Leonid Rokhinson, an associate professor of physics, led a team that is the first to successfully demonstrate the fractional a.c. Josephson effect, which is a signature of the particles.

"The search for this particle is for condensed-matter physicists what the Higgs boson search was for high-energy particle physicists," Rokhinson said. "It is a very peculiar object because it is a fermion yet it is its own antiparticle with zero mass and zero charge."

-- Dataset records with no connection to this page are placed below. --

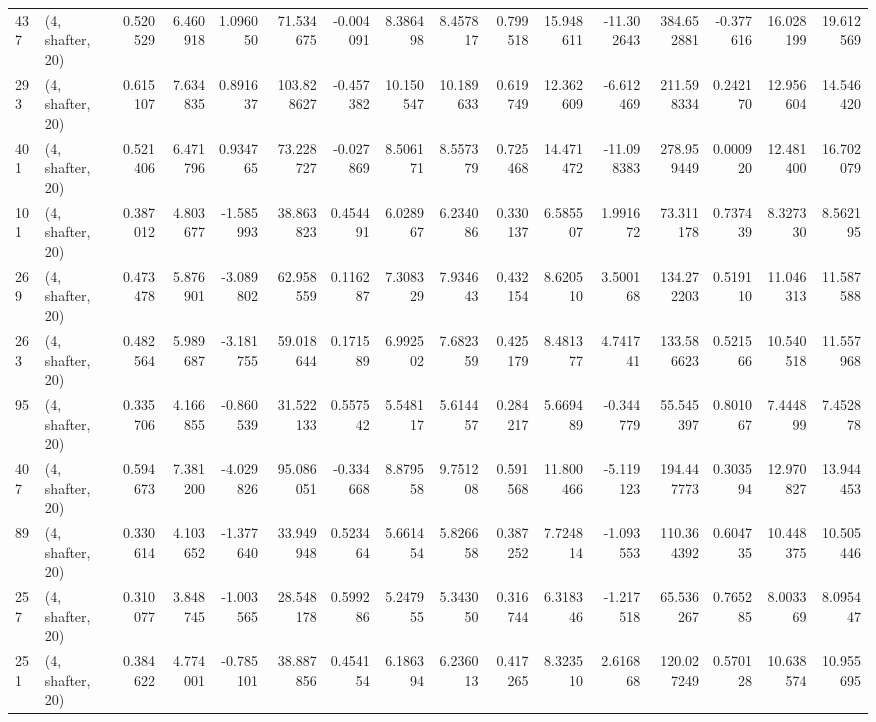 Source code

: \begin{tabular}{llrrrrrrrrrrrrrr}
437 &  (4, shafter, 20) &   0.520529 &   6.460918 &   1.096050 &    71.534675 &  -0.004091 &   8.386498 &   8.457817 &  0.799518 &  15.948611 & -11.302643 &   384.652881 & -0.377616 &  16.028199 &  19.612569 \\
293 &  (4, shafter, 20) &   0.615107 &   7.634835 &   0.891637 &   103.828627 &  -0.457382 &  10.150547 &  10.189633 &  0.619749 &  12.362609 &  -6.612469 &   211.598334 &  0.242170 &  12.956604 &  14.546420 \\
401 &  (4, shafter, 20) &   0.521406 &   6.471796 &   0.934765 &    73.228727 &  -0.027869 &   8.506171 &   8.557379 &  0.725468 &  14.471472 & -11.098383 &   278.959449 &  0.000920 &  12.481400 &  16.702079 \\
101 &  (4, shafter, 20) &   0.387012 &   4.803677 &  -1.585993 &    38.863823 &   0.454491 &   6.028967 &   6.234086 &  0.330137 &   6.585507 &   1.991672 &    73.311178 &  0.737439 &   8.327330 &   8.562195 \\
269 &  (4, shafter, 20) &   0.473478 &   5.876901 &  -3.089802 &    62.958559 &   0.116287 &   7.308329 &   7.934643 &  0.432154 &   8.620510 &   3.500168 &   134.272203 &  0.519110 &  11.046313 &  11.587588 \\
263 &  (4, shafter, 20) &   0.482564 &   5.989687 &  -3.181755 &    59.018644 &   0.171589 &   6.992502 &   7.682359 &  0.425179 &   8.481377 &   4.741741 &   133.586623 &  0.521566 &  10.540518 &  11.557968 \\
95  &  (4, shafter, 20) &   0.335706 &   4.166855 &  -0.860539 &    31.522133 &   0.557542 &   5.548117 &   5.614457 &  0.284217 &   5.669489 &  -0.344779 &    55.545397 &  0.801067 &   7.444899 &   7.452878 \\
407 &  (4, shafter, 20) &   0.594673 &   7.381200 &  -4.029826 &    95.086051 &  -0.334668 &   8.879558 &   9.751208 &  0.591568 &  11.800466 &  -5.119123 &   194.447773 &  0.303594 &  12.970827 &  13.944453 \\
89  &  (4, shafter, 20) &   0.330614 &   4.103652 &  -1.377640 &    33.949948 &   0.523464 &   5.661454 &   5.826658 &  0.387252 &   7.724814 &  -1.093553 &   110.364392 &  0.604735 &  10.448375 &  10.505446 \\
257 &  (4, shafter, 20) &   0.310077 &   3.848745 &  -1.003565 &    28.548178 &   0.599286 &   5.247955 &   5.343050 &  0.316744 &   6.318346 &  -1.217518 &    65.536267 &  0.765285 &   8.003369 &   8.095447 \\
251 &  (4, shafter, 20) &   0.384622 &   4.774001 &  -0.785101 &    38.887856 &   0.454154 &   6.186394 &   6.236013 &  0.417265 &   8.323510 &   2.616868 &   120.027249 &  0.570128 &  10.638574 &  10.955695 \\

\end{tabular}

The pursuit of Majorana fermions is driven by their potential to encode quantum information in a way that solves a problem dogging quantum computing. The current carriers of quantum bits, the basic unit of information in quantum computing, are delicate and easily destroyed by small disturbances from the local environment. Information stored through Majorana fermions could be protected from such perturbances, resulting in a much more resilient quantum bit and 'fault-tolerant' quantum computing, he said.

"Information could be stored not in the individual particles, but in their relative configuration, so that if one particle is pushed a little by a local force, it doesn't matter," Rokhinson said. "As long as that local noise is not so strong that it alters the overall configuration of a group of particles, the information is retained. It offers an entirely new way of dealing with information."